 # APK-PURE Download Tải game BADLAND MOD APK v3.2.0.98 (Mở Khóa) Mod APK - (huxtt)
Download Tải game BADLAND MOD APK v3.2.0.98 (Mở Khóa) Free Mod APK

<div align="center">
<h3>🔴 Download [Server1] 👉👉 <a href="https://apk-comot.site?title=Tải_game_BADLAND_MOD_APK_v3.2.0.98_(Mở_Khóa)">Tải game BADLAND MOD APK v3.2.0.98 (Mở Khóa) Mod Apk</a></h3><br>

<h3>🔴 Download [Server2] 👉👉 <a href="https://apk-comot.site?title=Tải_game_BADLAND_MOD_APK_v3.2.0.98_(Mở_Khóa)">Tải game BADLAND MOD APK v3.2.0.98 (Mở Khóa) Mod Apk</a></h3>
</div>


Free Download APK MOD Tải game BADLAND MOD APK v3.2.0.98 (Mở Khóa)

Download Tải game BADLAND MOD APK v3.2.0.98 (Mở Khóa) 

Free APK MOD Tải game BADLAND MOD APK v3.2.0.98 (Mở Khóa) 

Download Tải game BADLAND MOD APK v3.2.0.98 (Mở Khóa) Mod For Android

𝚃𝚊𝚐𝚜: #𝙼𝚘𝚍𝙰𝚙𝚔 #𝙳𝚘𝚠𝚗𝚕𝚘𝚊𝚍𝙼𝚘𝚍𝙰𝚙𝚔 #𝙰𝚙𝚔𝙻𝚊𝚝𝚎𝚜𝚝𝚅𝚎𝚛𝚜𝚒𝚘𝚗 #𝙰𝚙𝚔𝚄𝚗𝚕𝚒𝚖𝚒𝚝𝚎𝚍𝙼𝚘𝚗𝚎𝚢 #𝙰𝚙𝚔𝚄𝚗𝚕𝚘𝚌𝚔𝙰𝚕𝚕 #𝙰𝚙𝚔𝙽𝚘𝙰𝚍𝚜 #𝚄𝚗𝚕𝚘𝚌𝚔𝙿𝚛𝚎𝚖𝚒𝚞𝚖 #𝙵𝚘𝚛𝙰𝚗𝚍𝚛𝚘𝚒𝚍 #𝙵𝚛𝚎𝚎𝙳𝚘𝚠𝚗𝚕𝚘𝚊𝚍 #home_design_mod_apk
___
→ Problem
Give all of the entries again, exactly.

→ Answer space
 # APK-PURE Download Tải game BADLAND MOD APK v3.2.0.98 (Mở Khóa) Mod APK - (huxtt)
Download Tải game BADLAND MOD APK v3.2.0.98 (Mở Khóa) Free Mod APK

<div align="center">
<h3>🔴 Download [Server1] 👉👉 <a href="https://apk-comot.site?title=Tải_game_BADLAND_MOD_APK_v3.2.0.98_(Mở_Khóa)">Tải game BADLAND MOD APK v3.2.0.98 (Mở Khóa) Mod Apk</a></h3><br>

<h3>🔴 Download [Server2] 👉👉 <a href="https://apk-comot.site?title=Tải_game_BADLAND_MOD_APK_v3.2.0.98_(Mở_Khóa)">Tải game BADLAND MOD APK v3.2.0.98 (Mở Khóa) Mod Apk</a></h3>
</div>


Free Download APK MOD Tải game BADLAND MOD APK v3.2.0.98 (Mở Khóa)

Download Tải game BADLAND MOD APK v3.2.0.98 (Mở Khóa) 

Free APK MOD Tải game BADLAND MOD APK v3.2.0.98 (Mở Khóa) 

Download Tải game BADLAND MOD APK v3.2.0.98 (Mở Khóa) Mod For Android

𝚃𝚊𝚐𝚜: #𝙼𝚘𝚍𝙰𝚙𝚔 #𝙳𝚘𝚠𝚗𝚕𝚘𝚊𝚍𝙼𝚘𝚍𝙰𝚙𝚔 #𝙰𝚙𝚔𝙻𝚊𝚝𝚎𝚜𝚝𝚅𝚎𝚛𝚜𝚒𝚘𝚗 #𝙰𝚙𝚔𝚄𝚗𝚕𝚒𝚖𝚒𝚝𝚎𝚍𝙼𝚘𝚗𝚎𝚢 #𝙰𝚙𝚔𝚄𝚗𝚕𝚘𝚌𝚔𝙰𝚕𝚕 #𝙰𝚙𝚔𝙽𝚘𝙰𝚍𝚜 #𝚄𝚗𝚕𝚘𝚌𝚔𝙿𝚛𝚎𝚖𝚒𝚞𝚖 #𝙵𝚘𝚛𝙰𝚗𝚍𝚛𝚘𝚒𝚍 #𝙵𝚛𝚎𝚎𝙳𝚘𝚠𝚗𝚕𝚘𝚊𝚍 #home_design_mod_apk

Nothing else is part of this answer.